ICW Beberkan Bukti Dugaan Korupsi SMPN 1 Jakarta
Menerima tantangan Kepala Dinas Pendidikan DKI Jakarta Taufik Yudhi, Indonesia Corruption Watch (ICW) bersama Aliansi Orangtua Murid Peduli Pendidikan Indonesia (APPI) membeberkan bukti dugaan korupsi di sekolah. Mereka melaporkan sejumlah poin dugaan penyelewengan dana berdasarkan penelusuran atas laporan keuangan sekolah.
Koordinator Divisi Monitoring Pelayanan Publik ICW, Febri Hendri, mengatakan, penyimpangan dana yang dikelola sekolah, baik yang bersumber dari Bantuan Operasional Sekolah (BOS), Bantuan Operasional Pendidikan (BOP) maupun dana iuran masyarakat, mayoritas berupa penyalahgunaan anggaran. Sekolah kerap kali mengeluarkan dana untuk keperluan yang tidak terkait dengan proses belajar mengajar. Bahkan, dalam beberapa temuan, sekolah justru membelanjakan uang untuk menyuap pejabat.
Febri menyebutkan, dari laporan keuangan SMPN 1 Jakarta, ditemukan aliran dana sebesar Rp 19,8 juta untuk Penilaian Kinerja Kepala Sekolah (PKKS), Rp 2,5 juta untuk supervisi dan monitoring sekolah, Rp 9 juta untuk transportasi tim supervisi dan monitoring, serta Rp 4,65 juta untuk evaluasi RSBI. Menurut Febri, sekolah tidak perlu mengeluarkan dana untuk membiayai proses supervisi karena biaya pengawasan seharusnya menjadi tanggung jawab pihak pengawas. "Selain itu, pembiayaan dari sekolah berpotensi menjadikan bias dalam penilaian," ujar Febri saat usai beraudiensi dengan Wakil Kepala Dinas Pendidikan DKI Jakarta beserta jajarannya di Kantor Disdik, Jalan gatot Subroto, Jakarta, Kamis (18/8/2011).
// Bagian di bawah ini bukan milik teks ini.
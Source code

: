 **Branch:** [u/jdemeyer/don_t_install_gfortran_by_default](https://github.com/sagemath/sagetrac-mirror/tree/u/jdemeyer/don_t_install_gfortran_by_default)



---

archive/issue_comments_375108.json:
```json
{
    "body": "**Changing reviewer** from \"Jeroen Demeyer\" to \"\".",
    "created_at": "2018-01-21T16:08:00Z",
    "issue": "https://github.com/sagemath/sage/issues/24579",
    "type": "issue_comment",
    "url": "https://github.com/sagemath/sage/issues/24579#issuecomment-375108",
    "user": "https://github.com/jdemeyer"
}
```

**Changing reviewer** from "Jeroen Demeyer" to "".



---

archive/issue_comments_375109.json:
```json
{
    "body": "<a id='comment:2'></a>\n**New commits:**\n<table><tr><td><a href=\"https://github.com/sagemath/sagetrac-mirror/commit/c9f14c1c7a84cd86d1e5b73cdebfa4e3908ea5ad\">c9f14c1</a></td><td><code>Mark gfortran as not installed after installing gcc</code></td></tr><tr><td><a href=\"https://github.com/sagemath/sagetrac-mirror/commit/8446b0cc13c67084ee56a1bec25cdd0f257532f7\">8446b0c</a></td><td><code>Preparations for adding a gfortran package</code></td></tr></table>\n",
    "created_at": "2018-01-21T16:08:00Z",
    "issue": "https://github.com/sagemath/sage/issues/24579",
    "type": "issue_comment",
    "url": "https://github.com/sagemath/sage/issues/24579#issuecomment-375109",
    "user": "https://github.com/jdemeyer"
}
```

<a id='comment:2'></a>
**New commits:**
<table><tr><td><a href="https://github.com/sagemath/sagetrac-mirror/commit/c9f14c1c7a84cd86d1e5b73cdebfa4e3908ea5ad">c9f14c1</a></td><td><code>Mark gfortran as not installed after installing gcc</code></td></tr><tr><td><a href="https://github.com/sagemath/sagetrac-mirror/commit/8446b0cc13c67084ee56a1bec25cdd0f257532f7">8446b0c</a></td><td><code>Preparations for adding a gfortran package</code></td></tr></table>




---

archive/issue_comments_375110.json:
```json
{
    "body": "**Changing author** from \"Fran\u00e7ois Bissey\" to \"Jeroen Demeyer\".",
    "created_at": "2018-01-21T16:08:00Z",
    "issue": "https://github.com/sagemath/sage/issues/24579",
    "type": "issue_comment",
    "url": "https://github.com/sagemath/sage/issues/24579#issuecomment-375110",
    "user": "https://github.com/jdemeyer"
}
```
Selain itu, dana sekolah juga banyak mengalir untuk membiayai rapat dan koordinasi sekolah-sekolah Rintisan Sekolah Berstandar Internasional (RSBI). Tercatat, SMPN 1 Jakarta telah mengeluarkan Rp 5 juta untuk rapat koordinasi dan workshop RSBI, Rp 9 juta untuk partisipasi bulanan RSBI, serta Rp 150 ribu untuk transportasi monitoring RSBI.
Sebagian dana juga berpotensi mengalir ke rekening liar karena digunakan untuk membiayai kegiatan yang telah tercantum dalam mata anggaran lain. Potensi dobel anggaran itu misalnya terlihat dalam pembiayaan makan dan minum pegawai sekolah yang dibebankan kepada dana iuran orangtua siswa sebesar Rp 31 juta untuk periode Juni 2010 sampai Juli 2011. "Padahal, dana untuk keperluan konsumsi telah dianggarkan dalam APBS senilai Rp 52 juta yang bersumber dari dana BOP," tukas Febri.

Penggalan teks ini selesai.